Jason Cowley in the Financial Times called the book "elegant but derivative".
Negative Reviews
David Bentley Hart interpreted the book as a "rollicking burlesque, without so much as a pretense of logical order or scholarly rigor". Hart says "On matters of simple historical and textual fact, moreover, Hitchens' book is so extraordinarily crowded with errors that one soon gives up counting them.Responding to Hitchens's claim that "all attempts to reconcile faith with science and reason are consigned to failure and ridicule", Peter Berkowitz of the Hoover Institution quotes paleontologist Stephen Jay Gould.

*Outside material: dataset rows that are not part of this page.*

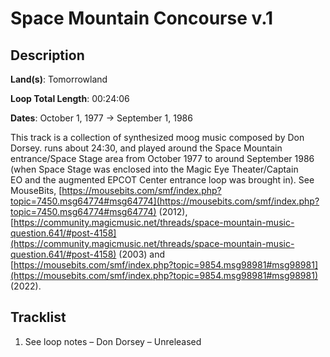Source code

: # Space Mountain Concourse v.1

## Description

**Land(s)**: Tomorrowland

**Loop Total Length**: 00:24:06

**Dates**: October 1, 1977 → September 1, 1986

This track is a collection of synthesized moog music composed by Don Dorsey. runs about 24:30, and played around the Space Mountain entrance/Space Stage area from October 1977 to around September 1986 (when Space Stage was enclosed into the Magic Eye Theater/Captain EO and the augmented EPCOT Center entrance loop was brought in). See MouseBits, [https://mousebits.com/smf/index.php?topic=7450.msg64774#msg64774](https://mousebits.com/smf/index.php?topic=7450.msg64774#msg64774) (2012), [https://community.magicmusic.net/threads/space-mountain-music-question.641/#post-4158](https://community.magicmusic.net/threads/space-mountain-music-question.641/#post-4158) (2003) and [https://mousebits.com/smf/index.php?topic=9854.msg98981#msg98981](https://mousebits.com/smf/index.php?topic=9854.msg98981#msg98981) (2022).

## Tracklist

1. See loop notes – Don Dorsey – Unreleased


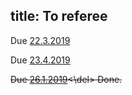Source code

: title: To referee
---

Due [22.3.2019](haapasalo2019)

Due [23.4.2019](molnar2019)

<del>Due [26.1.2019](gour2019)<\del> Done.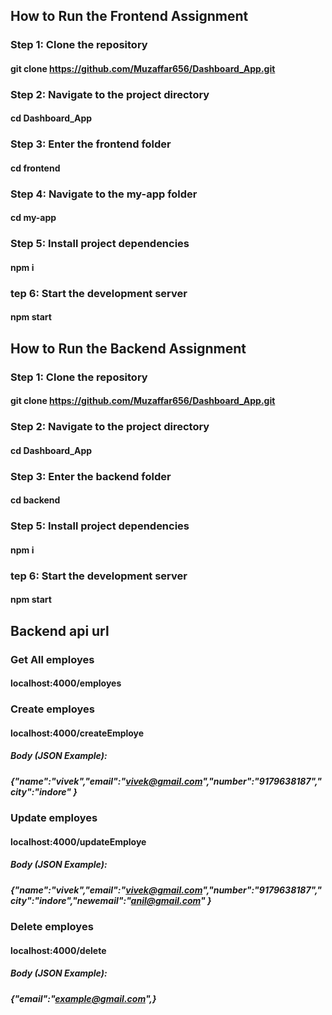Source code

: ## How to Run the Frontend Assignment
### Step 1: Clone the repository
#### git clone https://github.com/Muzaffar656/Dashboard_App.git
### Step 2: Navigate to the project directory
#### cd Dashboard_App
### Step 3: Enter the frontend folder
#### cd frontend
### Step 4: Navigate to the my-app folder
#### cd my-app 
### Step 5: Install project dependencies
#### npm i
### tep 6: Start the development server
#### npm start


## How to Run the Backend Assignment
### Step 1: Clone the repository
#### git clone https://github.com/Muzaffar656/Dashboard_App.git
### Step 2: Navigate to the project directory
#### cd Dashboard_App
### Step 3: Enter the backend folder
#### cd backend
### Step 5: Install project dependencies
#### npm i
### tep 6: Start the development server
#### npm start

## Backend api url
### Get All employes 
#### localhost:4000/employes
### Create employes
#### localhost:4000/createEmploye
##### Body (JSON Example):
##### {"name":"vivek","email":"vivek@gmail.com","number":"9179638187","city":"indore" }
### Update employes
#### localhost:4000/updateEmploye
##### Body (JSON Example):
##### {"name":"vivek","email":"vivek@gmail.com","number":"9179638187","city":"indore","newemail":"anil@gmail.com" }
### Delete employes
#### localhost:4000/delete
##### Body (JSON Example):
##### {"email":"example@gmail.com",}
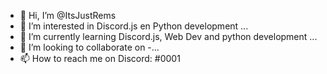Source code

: - 👋 Hi, I’m @ItsJustRems
- 👀 I’m interested in Discord.js en Python development ...
- 🌱 I’m currently learning Discord.js, Web Dev and python development ...
- 💞️ I’m looking to collaborate on -...
- 📫 How to reach me on Discord: </ItsJustRems>#0001

<!---
ItsJustRems/ItsJustRems is a ✨ special ✨ repository because its `README.md` (this file) appears on your GitHub profile.
You can click the Preview link to take a look at your changes.
--->
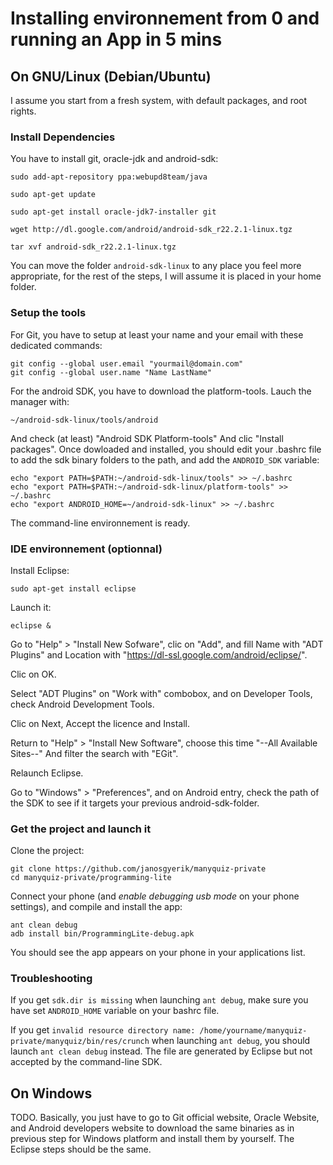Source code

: Installing environnement from 0 and running an App in 5 mins
============================================================

On GNU/Linux (Debian/Ubuntu)
-----------------------------
I assume you start from a fresh system, with default packages, and root rights.

### Install Dependencies

You have to install git, oracle-jdk and android-sdk:

    sudo add-apt-repository ppa:webupd8team/java

    sudo apt-get update

    sudo apt-get install oracle-jdk7-installer git

    wget http://dl.google.com/android/android-sdk_r22.2.1-linux.tgz

    tar xvf android-sdk_r22.2.1-linux.tgz

You can move the folder `android-sdk-linux` to any place you feel more appropriate, for the rest of the steps, I will assume it is placed in your home folder.

### Setup the tools

For Git, you have to setup at least your name and your email with these dedicated commands:

    git config --global user.email "yourmail@domain.com"
    git config --global user.name "Name LastName"

For the android SDK, you have to download the platform-tools. Lauch the manager with:

    ~/android-sdk-linux/tools/android

And check (at least) "Android SDK Platform-tools" And clic "Install packages".
Once dowloaded and installed, you should edit your .bashrc file to add the sdk binary folders to the path, and add the `ANDROID_SDK` variable:

    echo "export PATH=$PATH:~/android-sdk-linux/tools" >> ~/.bashrc
    echo "export PATH=$PATH:~/android-sdk-linux/platform-tools" >> ~/.bashrc
    echo "export ANDROID_HOME=~/android-sdk-linux" >> ~/.bashrc

The command-line environnement is ready.

### IDE environnement (optionnal)

Install Eclipse:

    sudo apt-get install eclipse

Launch it:

    eclipse &

Go to "Help" > "Install New Sofware", clic on "Add", and fill Name with "ADT Plugins" and Location with "https://dl-ssl.google.com/android/eclipse/".

Clic on OK.

Select "ADT Plugins" on "Work with" combobox, and on Developer Tools, check Android Development Tools.

Clic on Next, Accept the licence and Install.

Return to "Help" > "Install New Software", choose this time "--All Available Sites--" And filter the search with "EGit".

Relaunch Eclipse.

Go to "Windows" > "Preferences", and on Android entry, check the path of the SDK to see if it targets your previous android-sdk-folder.

### Get the project and launch it

Clone the project:

    git clone https://github.com/janosgyerik/manyquiz-private
    cd manyquiz-private/programming-lite

Connect your phone (and *enable debugging usb mode* on your phone settings), and compile and install the app:

    ant clean debug
    adb install bin/ProgrammingLite-debug.apk

You should see the app appears on your phone in your applications list.

### Troubleshooting

If you get `sdk.dir is missing` when launching `ant debug`, make sure you have set `ANDROID_HOME` variable on your bashrc file.

If you get `invalid resource directory name: /home/yourname/manyquiz-private/manyquiz/bin/res/crunch` when launching `ant debug`, you should launch `ant clean debug` instead. The file are generated by Eclipse but not accepted by the command-line SDK. 

On Windows 
-----------

TODO.
Basically, you just have to go to Git official website, Oracle Website, and Android developers website to download the same binaries as in previous step for Windows platform and install them by yourself.
The Eclipse steps should be the same.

Referencing a number of scientists with religious faith, Gould wrote, "Either half my colleagues are enormously stupid, or else the science of Darwinism is fully compatible with conventional religious beliefs—and equally compatible with atheism.
William J. Hamblin of the FARMS Review criticized Hitchens for implying unanimity among biblical scholars on controversial points and overlooking alternative scholarly positions, and felt that Hitchens's understanding of biblical studies was "flawed at best."
Stephen Prothero of The Washington Post considered Hitchens correct on many points but found the book "maddeningly dogmatic" and criticized Hitchens's condemnation of religion altogether.